2023 YılıDisiplin İşlemleriİdari Yargı Kararları

Raporun fenne aykırı olduğu memura yazılı olarak bildirilmelidir

T.C.
DANIŞTAY
ONİKİNCİ DAİRE

Esas No: 2022/1983
Karar No: 2023/2773

İSTEMİN KONUSU:
. Bölge İdare Mahkemesi… İdari Dava Dairesinin . tarih ve E:., K:. sayılı kararının temyizen incelenerek bozulması istenilmektedir.

YARGILAMA SÜRECİ:
Dava konusu istem: Sivas Valiliği Çevre ve Şehircilik İl Müdürlüğünde … olarak görev yapan davacının, “Özürsüz ve kesintisiz 3-9 gün göreve gelmemek” fiilini işlediğinden bahisle 657 sayılı Devlet Memurları Kanunu’nun 125. maddesinin birinci fıkrasının (D) bendinin (b) alt bendi uyarınca “1 yıl süreyle kademe ilerlemesinin durdurulması” cezası ile cezalandırılması gerekmekte ise de, aynı Kanun’un 125. maddesinin ikinci fıkrası uyarınca tekerrür nedeniyle bir derece ağır ceza olan Devlet memurluğundan çıkarma cezası ile cezalandırılmasına ilişkin Bakanlık Yüksek Disiplin Kurulunun. tarih ve . sayılı işleminin iptali ve bu işlem nedeniyle yoksun kaldığı parasal ve özlük haklarının işlem tarihinden itibaren her bir ay için ayrı ayrı yasal faiziyle birlikte iadesine karar verilmesi istenilmiştir.

İlk Derece Mahkemesi kararının özeti:
. İdare Mahkemesinin. tarih ve E:., K:. sayılı kararıyla; davacının aldığı sağlık raporunu aynı gün görev yaptığı birime gönderdiğine ilişkin iddiasını ispat edemediği gibi, sonraki iki gün de izinsiz ve mazeretsiz olarak görev yerine gelmediği ve bu suretle 16/09/2019 ila 20/09/2019 tarihleri arasında kesintisiz olarak 5 gün göreve gelmediği hususunun sabit olduğu; yapılan disiplin soruşturması sonucunda davacının eyleminin, 657 sayılı Kanun’un 125. maddesinin ikinci fıkrası uyarınca tekerrürden dolayı aynı maddenin birinci fıkrasının (E) bendi kapsamında değerlendirilerek Devlet memurluğundan çıkarma cezası ile cezalandırılmasına ilişkin dava konusu işlemde hukuka aykırılık bulunmadığı gerekçesiyle davanın reddine karar verilmiştir.

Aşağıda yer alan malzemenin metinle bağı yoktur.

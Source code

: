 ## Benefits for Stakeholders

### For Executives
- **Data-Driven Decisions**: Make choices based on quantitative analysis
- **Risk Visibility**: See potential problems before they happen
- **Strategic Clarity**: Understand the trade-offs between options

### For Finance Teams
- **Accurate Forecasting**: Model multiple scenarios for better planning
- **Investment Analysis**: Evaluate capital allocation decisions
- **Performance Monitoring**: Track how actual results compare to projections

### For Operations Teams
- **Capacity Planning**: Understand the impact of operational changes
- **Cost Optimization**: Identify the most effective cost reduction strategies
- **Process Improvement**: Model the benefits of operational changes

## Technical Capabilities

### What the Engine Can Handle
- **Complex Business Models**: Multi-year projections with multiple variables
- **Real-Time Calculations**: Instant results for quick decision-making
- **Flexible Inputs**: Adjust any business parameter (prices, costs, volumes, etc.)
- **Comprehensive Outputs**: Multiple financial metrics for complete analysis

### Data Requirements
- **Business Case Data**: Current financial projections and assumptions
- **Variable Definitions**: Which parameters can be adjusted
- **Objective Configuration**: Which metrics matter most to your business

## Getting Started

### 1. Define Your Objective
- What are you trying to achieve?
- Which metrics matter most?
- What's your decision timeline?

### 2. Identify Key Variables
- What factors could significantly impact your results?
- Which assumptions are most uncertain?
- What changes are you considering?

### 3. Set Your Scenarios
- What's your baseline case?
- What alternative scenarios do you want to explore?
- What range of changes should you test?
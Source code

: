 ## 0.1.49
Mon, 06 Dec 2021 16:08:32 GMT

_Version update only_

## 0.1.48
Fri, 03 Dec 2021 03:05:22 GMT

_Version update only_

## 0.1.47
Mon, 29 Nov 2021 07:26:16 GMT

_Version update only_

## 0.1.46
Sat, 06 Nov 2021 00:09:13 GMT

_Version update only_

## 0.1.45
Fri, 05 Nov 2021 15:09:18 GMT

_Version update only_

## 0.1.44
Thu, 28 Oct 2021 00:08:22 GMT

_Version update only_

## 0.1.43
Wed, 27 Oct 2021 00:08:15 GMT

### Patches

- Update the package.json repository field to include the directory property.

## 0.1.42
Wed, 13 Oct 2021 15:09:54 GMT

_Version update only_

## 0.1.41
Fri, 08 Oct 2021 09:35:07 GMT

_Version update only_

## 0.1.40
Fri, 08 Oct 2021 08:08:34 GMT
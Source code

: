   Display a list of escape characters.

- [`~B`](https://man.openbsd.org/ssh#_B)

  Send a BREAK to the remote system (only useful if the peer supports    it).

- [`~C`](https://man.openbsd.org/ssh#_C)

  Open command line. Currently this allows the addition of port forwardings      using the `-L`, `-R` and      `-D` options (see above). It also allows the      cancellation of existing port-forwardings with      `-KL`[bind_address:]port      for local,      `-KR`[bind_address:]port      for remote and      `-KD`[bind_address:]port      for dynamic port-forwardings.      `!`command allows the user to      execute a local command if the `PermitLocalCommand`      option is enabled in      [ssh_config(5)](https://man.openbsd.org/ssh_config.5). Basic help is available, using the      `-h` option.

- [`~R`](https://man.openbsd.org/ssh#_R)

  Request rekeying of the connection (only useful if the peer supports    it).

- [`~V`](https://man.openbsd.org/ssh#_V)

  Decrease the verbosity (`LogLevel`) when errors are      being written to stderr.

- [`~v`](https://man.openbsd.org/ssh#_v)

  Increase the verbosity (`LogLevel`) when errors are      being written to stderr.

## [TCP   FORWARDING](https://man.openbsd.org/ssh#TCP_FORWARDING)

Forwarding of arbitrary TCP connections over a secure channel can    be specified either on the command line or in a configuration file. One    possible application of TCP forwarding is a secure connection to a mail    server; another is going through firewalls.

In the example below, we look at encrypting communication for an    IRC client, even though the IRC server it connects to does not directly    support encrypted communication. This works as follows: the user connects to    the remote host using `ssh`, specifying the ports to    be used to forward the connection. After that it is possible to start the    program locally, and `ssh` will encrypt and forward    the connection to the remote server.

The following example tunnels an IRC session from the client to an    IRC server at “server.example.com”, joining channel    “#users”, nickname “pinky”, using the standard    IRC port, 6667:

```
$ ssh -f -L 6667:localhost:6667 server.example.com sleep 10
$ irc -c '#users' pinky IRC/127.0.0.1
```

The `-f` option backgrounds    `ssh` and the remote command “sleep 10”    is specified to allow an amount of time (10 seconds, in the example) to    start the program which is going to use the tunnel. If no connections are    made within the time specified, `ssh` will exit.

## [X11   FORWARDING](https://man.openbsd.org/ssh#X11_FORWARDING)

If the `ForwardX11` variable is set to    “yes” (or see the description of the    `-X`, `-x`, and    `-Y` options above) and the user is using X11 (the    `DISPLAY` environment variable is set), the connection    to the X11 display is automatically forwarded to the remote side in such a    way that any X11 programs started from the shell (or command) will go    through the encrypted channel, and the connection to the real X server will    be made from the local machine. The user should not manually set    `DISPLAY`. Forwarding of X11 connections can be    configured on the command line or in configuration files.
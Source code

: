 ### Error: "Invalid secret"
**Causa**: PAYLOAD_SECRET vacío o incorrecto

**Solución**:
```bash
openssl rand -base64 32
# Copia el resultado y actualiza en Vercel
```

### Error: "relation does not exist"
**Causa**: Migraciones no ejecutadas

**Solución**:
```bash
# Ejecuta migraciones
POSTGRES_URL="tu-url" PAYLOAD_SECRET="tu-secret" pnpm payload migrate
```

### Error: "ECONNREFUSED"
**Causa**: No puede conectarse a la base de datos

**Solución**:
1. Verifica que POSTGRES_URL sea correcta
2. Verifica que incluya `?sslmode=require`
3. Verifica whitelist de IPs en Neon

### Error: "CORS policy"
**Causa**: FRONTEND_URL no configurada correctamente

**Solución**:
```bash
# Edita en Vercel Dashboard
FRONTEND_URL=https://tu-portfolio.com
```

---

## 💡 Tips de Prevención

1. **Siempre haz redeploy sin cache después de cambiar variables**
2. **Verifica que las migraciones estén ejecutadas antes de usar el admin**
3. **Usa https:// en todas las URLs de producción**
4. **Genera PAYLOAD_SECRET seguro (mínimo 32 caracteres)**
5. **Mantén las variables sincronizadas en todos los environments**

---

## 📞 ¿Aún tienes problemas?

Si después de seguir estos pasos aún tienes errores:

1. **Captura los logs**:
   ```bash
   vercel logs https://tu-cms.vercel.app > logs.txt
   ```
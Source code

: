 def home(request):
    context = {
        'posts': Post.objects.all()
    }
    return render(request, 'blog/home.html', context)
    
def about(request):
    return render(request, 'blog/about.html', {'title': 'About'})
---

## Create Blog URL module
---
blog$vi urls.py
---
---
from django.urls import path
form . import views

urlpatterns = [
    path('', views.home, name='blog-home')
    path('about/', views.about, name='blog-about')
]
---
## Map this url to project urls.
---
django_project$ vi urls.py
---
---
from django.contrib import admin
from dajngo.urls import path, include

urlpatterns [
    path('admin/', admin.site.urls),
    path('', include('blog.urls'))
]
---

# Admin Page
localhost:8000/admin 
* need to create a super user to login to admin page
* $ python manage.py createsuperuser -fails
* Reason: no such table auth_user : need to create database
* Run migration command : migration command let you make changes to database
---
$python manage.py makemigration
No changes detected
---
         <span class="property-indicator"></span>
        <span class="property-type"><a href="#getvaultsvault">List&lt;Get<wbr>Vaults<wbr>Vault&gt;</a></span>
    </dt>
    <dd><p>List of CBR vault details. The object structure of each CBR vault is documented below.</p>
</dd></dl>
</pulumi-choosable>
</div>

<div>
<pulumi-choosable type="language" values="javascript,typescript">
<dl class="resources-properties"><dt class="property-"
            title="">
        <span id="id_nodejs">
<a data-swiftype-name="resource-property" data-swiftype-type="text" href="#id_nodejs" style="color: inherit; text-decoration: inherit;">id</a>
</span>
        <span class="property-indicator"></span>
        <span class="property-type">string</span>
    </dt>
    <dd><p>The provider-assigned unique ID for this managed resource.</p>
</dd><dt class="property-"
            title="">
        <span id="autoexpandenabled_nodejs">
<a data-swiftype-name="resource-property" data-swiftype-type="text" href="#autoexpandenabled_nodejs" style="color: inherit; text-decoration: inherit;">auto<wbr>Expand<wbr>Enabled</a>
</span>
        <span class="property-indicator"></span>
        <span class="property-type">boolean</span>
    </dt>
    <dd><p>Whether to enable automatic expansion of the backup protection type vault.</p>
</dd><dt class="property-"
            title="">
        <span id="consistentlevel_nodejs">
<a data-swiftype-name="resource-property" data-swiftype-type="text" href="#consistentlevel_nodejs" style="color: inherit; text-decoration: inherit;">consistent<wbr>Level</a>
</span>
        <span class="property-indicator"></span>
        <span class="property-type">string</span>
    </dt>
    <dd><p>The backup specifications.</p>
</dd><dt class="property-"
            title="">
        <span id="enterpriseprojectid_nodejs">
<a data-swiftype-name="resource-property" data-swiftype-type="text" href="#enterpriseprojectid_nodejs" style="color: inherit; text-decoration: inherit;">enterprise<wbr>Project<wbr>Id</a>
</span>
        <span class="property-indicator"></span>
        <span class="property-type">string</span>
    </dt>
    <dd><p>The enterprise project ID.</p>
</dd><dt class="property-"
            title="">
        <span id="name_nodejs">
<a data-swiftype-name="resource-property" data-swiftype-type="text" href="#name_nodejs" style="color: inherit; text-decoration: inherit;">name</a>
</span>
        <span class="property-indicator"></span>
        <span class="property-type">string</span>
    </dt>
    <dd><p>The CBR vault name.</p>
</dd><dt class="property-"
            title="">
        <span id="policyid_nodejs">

Bölge İdare Mahkemesi kararının özeti:
. Bölge İdare Mahkemesi… İdari Dava Dairesince; istinaf başvurusuna konu İdare Mahkemesi kararının hukuka ve usule uygun olduğu ve davacı tarafından ileri sürülen iddiaların söz konusu kararın kaldırılmasını sağlayacak nitelikte görülmediği gerekçesiyle 2577 sayılı İdari Yargılama Usulü Kanunu’nun 45. maddesinin üçüncü fıkrası uyarınca istinaf başvurusunun reddine karar verilmiştir.

TEMYİZ EDENİN İDDİALARI:
Sağlık raporlarının fen yönünden incelenmesine yönelik hastaneye sevkinin yapıldığı hususunun ispatı gerektiği, zira kendisinin bu sevkten bihaber olduğu, bu nedenle hastanede kontrol yapılamadığı, işlemde 30/09/2019 tarihinde de işe gelmediğinin belirtildiği; ancak, idarenin devam çizelgesinde de açıkça görüldüğü üzere o gün işe geldiği, 23-27/09/2019 tarihleri arasında raporlu olduğu belirtilerek, kararın bozulması gerektiği ileri sürülmektedir.

KARŞI TARAFIN SAVUNMASI:
Davacının sürekli devamsızlık sorunu yaşadığı, psikolojik rahatsızlıklardan dolayı işine gelemediğinden müstafi sayıldığı ve zekasal probleminin olduğu belirtilmekte ise de, davacının Çankırı Valiliği İl Disiplin Kurulunun hakkında görevine izinsiz ve mazeretsiz gelmediği gerekçesiyle yaptığı soruşturmada da aynı gerekçeyi ileri sürdüğünden Ankara Eğitim ve Araştırma Hastanesine sevk edildiği ve 05/03/2008 tarihli rapor ile sağlam tanısı konularak psikolojik rahatsızlığının bulunmadığının görüldüğü; ayrıca, dava dilekçesinde davacının Sivas Numune Hastanesine sevkten habersiz olduğu iddiasının da geçersiz olduğu, zira davacının 17/10/2019 tarihli ifadesinde 25/09/2019 Çarşamba günü Numune Hastanesinden aradıklarını ve raporunun kontrolü için hastaneye gelmesini söylediklerini beyan ettiği, hastaneye yapılan sevkten haberdar olduğu belirtilerek, istemin reddi gerektiği savunulmuştur.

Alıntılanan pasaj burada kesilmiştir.